2007

 

June 2007

The railyard is swamped with copper coloured tailing ponds that are trapped between gravel embankments, the result of relentless erosion. Traces of wasted industry are everywhere, left to fester and rot. The earth is red, the mud a thick oxide clay, filled with copper, iron and carbon; puddles of stagnant water ooze with rainbows of spilt oil. The rails themselves are flaking and disintegrating in the moist air. There is a complex interleaving of raw steel rail -- a boundless maze. The sky is crisscrossed with entangled systems of power and motion; as many forgotten lines as functioning ones slice across the grey sky in chaos and disorder. Trains wait while cargo is loaded and unloaded, and passengers shuffle silently in and out, while pneumatic brakes hiss and worn doors creak open and closed. Alien soviet locomotives with bulbous bullheaded noses sit forgotten on dead end tracks. Rust flakes and floats on the breeze like discarded feathers. Ghosts shimmer along the surface of the ponds and evaporate into wisps of steam. Soviet ghosts, romantic eastern ghouls that make real communist literature and the wistful idealizing of the east block, but also the ghouls of the transported, displaced and murdered.

Meanwhile, in another world nearby, a swan swims lazily towards the edge of a marble lined pond. With a slow reach of it’s crooked neck, it grabs a scrap of bread off the edge of a reflecting pool.

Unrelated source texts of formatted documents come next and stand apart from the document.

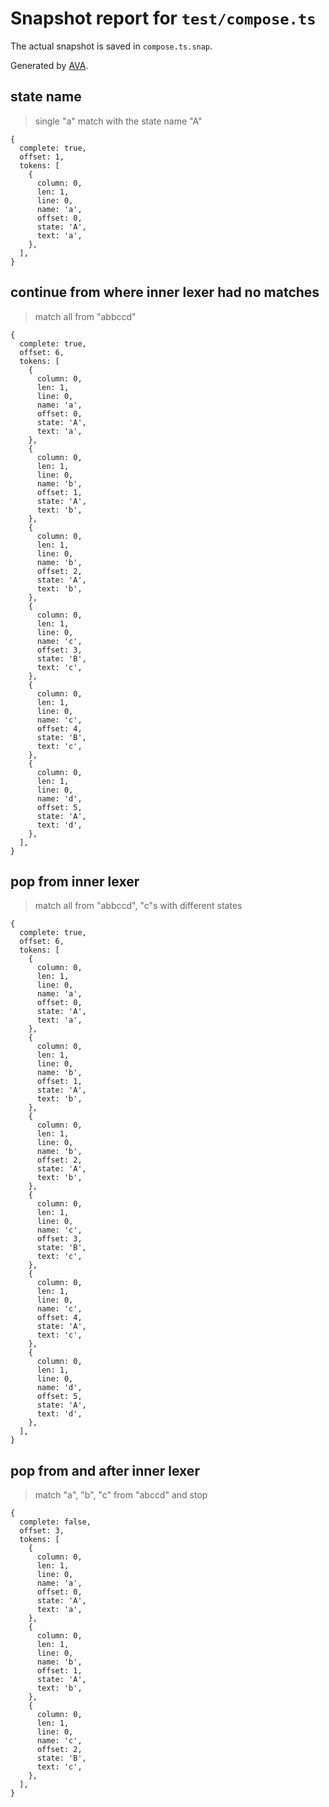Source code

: # Snapshot report for `test/compose.ts`

The actual snapshot is saved in `compose.ts.snap`.

Generated by [AVA](https://avajs.dev).

## state name

> single "a" match with the state name "A"

    {
      complete: true,
      offset: 1,
      tokens: [
        {
          column: 0,
          len: 1,
          line: 0,
          name: 'a',
          offset: 0,
          state: 'A',
          text: 'a',
        },
      ],
    }

## continue from where inner lexer had no matches

> match all from "abbccd"

    {
      complete: true,
      offset: 6,
      tokens: [
        {
          column: 0,
          len: 1,
          line: 0,
          name: 'a',
          offset: 0,
          state: 'A',
          text: 'a',
        },
        {
          column: 0,
          len: 1,
          line: 0,
          name: 'b',
          offset: 1,
          state: 'A',
          text: 'b',
        },
        {
          column: 0,
          len: 1,
          line: 0,
          name: 'b',
          offset: 2,
          state: 'A',
          text: 'b',
        },
        {
          column: 0,
          len: 1,
          line: 0,
          name: 'c',
          offset: 3,
          state: 'B',
          text: 'c',
        },
        {
          column: 0,
          len: 1,
          line: 0,
          name: 'c',
          offset: 4,
          state: 'B',
          text: 'c',
        },
        {
          column: 0,
          len: 1,
          line: 0,
          name: 'd',
          offset: 5,
          state: 'A',
          text: 'd',
        },
      ],
    }

## pop from inner lexer

> match all from "abbccd", "c"s with different states

    {
      complete: true,
      offset: 6,
      tokens: [
        {
          column: 0,
          len: 1,
          line: 0,
          name: 'a',
          offset: 0,
          state: 'A',
          text: 'a',
        },
        {
          column: 0,
          len: 1,
          line: 0,
          name: 'b',
          offset: 1,
          state: 'A',
          text: 'b',
        },
        {
          column: 0,
          len: 1,
          line: 0,
          name: 'b',
          offset: 2,
          state: 'A',
          text: 'b',
        },
        {
          column: 0,
          len: 1,
          line: 0,
          name: 'c',
          offset: 3,
          state: 'B',
          text: 'c',
        },
        {
          column: 0,
          len: 1,
          line: 0,
          name: 'c',
          offset: 4,
          state: 'A',
          text: 'c',
        },
        {
          column: 0,
          len: 1,
          line: 0,
          name: 'd',
          offset: 5,
          state: 'A',
          text: 'd',
        },
      ],
    }

## pop from and after inner lexer

> match "a", "b", "c" from "abccd" and stop

    {
      complete: false,
      offset: 3,
      tokens: [
        {
          column: 0,
          len: 1,
          line: 0,
          name: 'a',
          offset: 0,
          state: 'A',
          text: 'a',
        },
        {
          column: 0,
          len: 1,
          line: 0,
          name: 'b',
          offset: 1,
          state: 'A',
          text: 'b',
        },
        {
          column: 0,
          len: 1,
          line: 0,
          name: 'c',
          offset: 2,
          state: 'B',
          text: 'c',
        },
      ],
    }
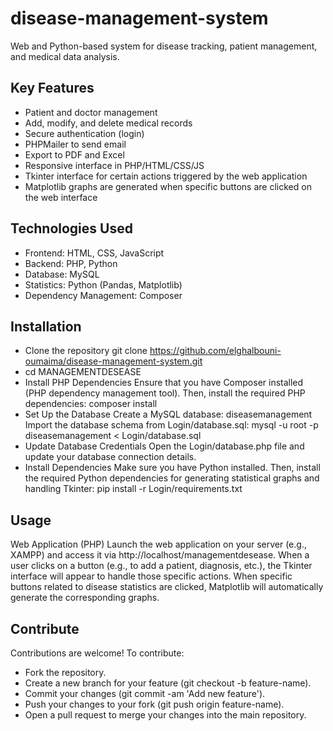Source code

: # disease-management-system
Web and Python-based system for disease tracking, patient management, and medical data analysis.

## Key Features
* Patient and doctor management
* Add, modify, and delete medical records
* Secure authentication (login)
* PHPMailer to send email
* Export to PDF and Excel
* Responsive interface in PHP/HTML/CSS/JS
* Tkinter interface for certain actions triggered by the web application
* Matplotlib graphs are generated when specific buttons are clicked on the web interface

## Technologies Used
* Frontend: HTML, CSS, JavaScript
* Backend: PHP, Python
* Database: MySQL
* Statistics: Python (Pandas, Matplotlib)
* Dependency Management: Composer

## Installation
* Clone the repository
git clone https://github.com/elghalbouni-oumaima/disease-management-system.git
* cd MANAGEMENTDESEASE
* Install PHP Dependencies
Ensure that you have Composer installed (PHP dependency management tool). Then, install the required PHP dependencies: composer install
* Set Up the Database
Create a MySQL database: diseasemanagement
Import the database schema from Login/database.sql:
mysql -u root -p diseasemanagement < Login/database.sql
* Update Database Credentials
Open the Login/database.php file and update your database connection details.
* Install  Dependencies
Make sure you have Python installed. Then, install the required Python dependencies for generating statistical graphs and handling Tkinter:
pip install -r Login/requirements.txt

## Usage
Web Application (PHP)
Launch the web application on your server (e.g., XAMPP) and access it via http://localhost/managementdesease.
When a user clicks on a button (e.g., to add a patient, diagnosis, etc.), the Tkinter interface will appear to handle those specific actions.
When specific buttons related to disease statistics are clicked, Matplotlib will automatically generate the corresponding graphs.

## Contribute
Contributions are welcome! To contribute:

* Fork the repository.
* Create a new branch for your feature (git checkout -b feature-name).
* Commit your changes (git commit -am 'Add new feature').
* Push your changes to your fork (git push origin feature-name).
* Open a pull request to merge your changes into the main repository.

The water is part of a park, which leads for miles down the center of a germanic town, lined with neatly planted trees which sway gently in the breeze. Groups of young men run in circles playing soccer on long evenly cut grass lawns, while cyclists glide smoothly down the paved paths that crisscross the highly designed space. 

Yet in the trainyard a young man, a teenager, sits at the window of a stopped passenger car, staring out the window with sullen eyes. His face shows the wear of travel, his hair matted and long, his beard unkempt and forgotten, and his clothes worn thin and unwashed. His mind has wandered from the view outside, to the ghosts of thin bodied Jews in pajama stripes, being marched in droves through the cattle gates and loading docks of these rail sites. His mind is on black and white photos seen as a child, of piles of clothing and goods stripped from his family and left to decay -- forgotten in transport. Now the blood red earth holds the traces of their journeys, not of their bodies, but of the cruel and deliberate efficiency of their passing. 

With a violent shudder, a squeak and a tremendous thump the old train moves on, the bodies of the passengers being carried eastward, but the mind of the young boy lost somewhere between.